▶ _Task brief_: Start with the first line of the data and end with the line that holds "For creating own"; write out each one exactly.

-.-.-

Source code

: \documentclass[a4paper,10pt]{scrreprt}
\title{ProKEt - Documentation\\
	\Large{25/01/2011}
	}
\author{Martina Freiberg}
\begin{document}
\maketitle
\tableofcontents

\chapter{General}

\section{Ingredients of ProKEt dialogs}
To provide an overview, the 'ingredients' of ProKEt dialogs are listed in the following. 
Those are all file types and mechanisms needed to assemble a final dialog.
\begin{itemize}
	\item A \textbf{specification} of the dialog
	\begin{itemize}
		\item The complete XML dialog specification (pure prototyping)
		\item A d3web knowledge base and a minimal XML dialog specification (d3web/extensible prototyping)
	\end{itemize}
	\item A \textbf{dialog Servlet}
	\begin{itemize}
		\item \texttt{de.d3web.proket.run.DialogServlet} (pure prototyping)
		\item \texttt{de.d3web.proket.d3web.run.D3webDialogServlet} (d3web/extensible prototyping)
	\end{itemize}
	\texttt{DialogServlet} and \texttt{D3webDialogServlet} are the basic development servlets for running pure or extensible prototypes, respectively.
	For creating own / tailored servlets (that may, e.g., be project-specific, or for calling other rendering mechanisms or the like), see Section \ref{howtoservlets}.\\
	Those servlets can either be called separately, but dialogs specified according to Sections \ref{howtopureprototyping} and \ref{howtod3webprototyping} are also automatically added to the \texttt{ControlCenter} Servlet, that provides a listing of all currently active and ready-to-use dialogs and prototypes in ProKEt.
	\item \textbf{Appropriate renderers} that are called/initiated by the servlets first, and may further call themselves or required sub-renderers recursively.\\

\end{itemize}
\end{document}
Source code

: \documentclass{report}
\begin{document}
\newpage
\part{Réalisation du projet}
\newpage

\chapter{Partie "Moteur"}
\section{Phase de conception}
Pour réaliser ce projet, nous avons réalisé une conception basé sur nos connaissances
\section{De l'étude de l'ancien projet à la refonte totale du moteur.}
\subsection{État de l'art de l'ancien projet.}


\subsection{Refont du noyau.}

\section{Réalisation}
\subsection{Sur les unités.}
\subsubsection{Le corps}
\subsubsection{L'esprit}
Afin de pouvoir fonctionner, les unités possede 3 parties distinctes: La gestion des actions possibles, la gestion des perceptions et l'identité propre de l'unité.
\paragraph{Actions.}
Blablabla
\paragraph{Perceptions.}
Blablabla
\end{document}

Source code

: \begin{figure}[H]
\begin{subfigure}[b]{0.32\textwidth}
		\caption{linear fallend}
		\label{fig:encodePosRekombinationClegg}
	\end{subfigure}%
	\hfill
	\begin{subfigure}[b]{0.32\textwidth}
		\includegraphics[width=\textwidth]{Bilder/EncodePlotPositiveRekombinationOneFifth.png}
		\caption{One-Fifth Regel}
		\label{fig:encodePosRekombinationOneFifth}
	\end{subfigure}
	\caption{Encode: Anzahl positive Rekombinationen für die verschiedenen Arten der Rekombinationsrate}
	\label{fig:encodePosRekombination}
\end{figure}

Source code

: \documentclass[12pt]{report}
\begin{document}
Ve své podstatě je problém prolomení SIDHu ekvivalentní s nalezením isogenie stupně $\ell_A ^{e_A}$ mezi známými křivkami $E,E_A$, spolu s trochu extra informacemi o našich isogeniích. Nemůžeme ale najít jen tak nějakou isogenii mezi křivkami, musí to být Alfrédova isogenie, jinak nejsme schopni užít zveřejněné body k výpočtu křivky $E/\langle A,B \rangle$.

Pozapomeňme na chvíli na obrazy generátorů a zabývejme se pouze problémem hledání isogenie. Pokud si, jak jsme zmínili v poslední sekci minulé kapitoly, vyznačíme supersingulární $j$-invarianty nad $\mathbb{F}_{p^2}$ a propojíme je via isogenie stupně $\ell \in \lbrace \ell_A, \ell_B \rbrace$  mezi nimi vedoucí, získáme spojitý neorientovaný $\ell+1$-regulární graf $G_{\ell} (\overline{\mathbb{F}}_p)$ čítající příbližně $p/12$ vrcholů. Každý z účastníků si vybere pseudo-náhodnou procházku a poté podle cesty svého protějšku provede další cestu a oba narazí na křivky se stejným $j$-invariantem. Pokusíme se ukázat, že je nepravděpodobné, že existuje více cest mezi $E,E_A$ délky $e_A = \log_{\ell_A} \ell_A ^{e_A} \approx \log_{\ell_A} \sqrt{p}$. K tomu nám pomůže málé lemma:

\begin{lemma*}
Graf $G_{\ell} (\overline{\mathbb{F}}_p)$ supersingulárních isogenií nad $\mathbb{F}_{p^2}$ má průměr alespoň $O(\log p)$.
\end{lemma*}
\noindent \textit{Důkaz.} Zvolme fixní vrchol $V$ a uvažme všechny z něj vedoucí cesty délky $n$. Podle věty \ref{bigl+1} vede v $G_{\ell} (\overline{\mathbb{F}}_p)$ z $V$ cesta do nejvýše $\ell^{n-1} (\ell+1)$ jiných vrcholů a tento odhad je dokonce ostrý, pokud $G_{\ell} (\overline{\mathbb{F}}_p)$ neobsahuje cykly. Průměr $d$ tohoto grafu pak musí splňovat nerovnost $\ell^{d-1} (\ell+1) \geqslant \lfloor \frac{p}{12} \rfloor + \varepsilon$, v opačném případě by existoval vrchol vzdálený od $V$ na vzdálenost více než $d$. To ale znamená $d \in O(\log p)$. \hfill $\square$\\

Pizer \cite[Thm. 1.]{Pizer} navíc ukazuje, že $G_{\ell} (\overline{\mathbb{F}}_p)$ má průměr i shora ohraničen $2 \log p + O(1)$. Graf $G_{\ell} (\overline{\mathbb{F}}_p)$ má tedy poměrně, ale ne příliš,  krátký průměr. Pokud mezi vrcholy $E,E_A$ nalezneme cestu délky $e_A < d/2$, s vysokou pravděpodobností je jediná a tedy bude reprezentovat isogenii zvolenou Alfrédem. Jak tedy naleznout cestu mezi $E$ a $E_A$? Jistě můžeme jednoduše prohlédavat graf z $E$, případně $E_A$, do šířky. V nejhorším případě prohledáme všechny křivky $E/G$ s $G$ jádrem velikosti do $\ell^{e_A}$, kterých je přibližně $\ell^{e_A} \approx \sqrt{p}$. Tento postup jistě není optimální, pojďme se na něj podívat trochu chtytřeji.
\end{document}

-.-.-

▶ _Answer section_:
Source code

: \documentclass[a4paper,10pt]{scrreprt}
\title{ProKEt - Documentation\\
	\Large{25/01/2011}
	}
\author{Martina Freiberg}
\begin{document}
\maketitle
\tableofcontents

\chapter{General}

\section{Ingredients of ProKEt dialogs}
To provide an overview, the 'ingredients' of ProKEt dialogs are listed in the following. 
Those are all file types and mechanisms needed to assemble a final dialog.
\begin{itemize}
	\item A \textbf{specification} of the dialog
	\begin{itemize}
		\item The complete XML dialog specification (pure prototyping)
		\item A d3web knowledge base and a minimal XML dialog specification (d3web/extensible prototyping)
	\end{itemize}
	\item A \textbf{dialog Servlet}
	\begin{itemize}
		\item \texttt{de.d3web.proket.run.DialogServlet} (pure prototyping)
		\item \texttt{de.d3web.proket.d3web.run.D3webDialogServlet} (d3web/extensible prototyping)
	\end{itemize}
	\texttt{DialogServlet} and \texttt{D3webDialogServlet} are the basic development servlets for running pure or extensible prototypes, respectively.
	For creating own / tailored servlets (that may, e.g., be project-specific, or for calling other rendering mechanisms or the like), see Section \ref{howtoservlets}.\\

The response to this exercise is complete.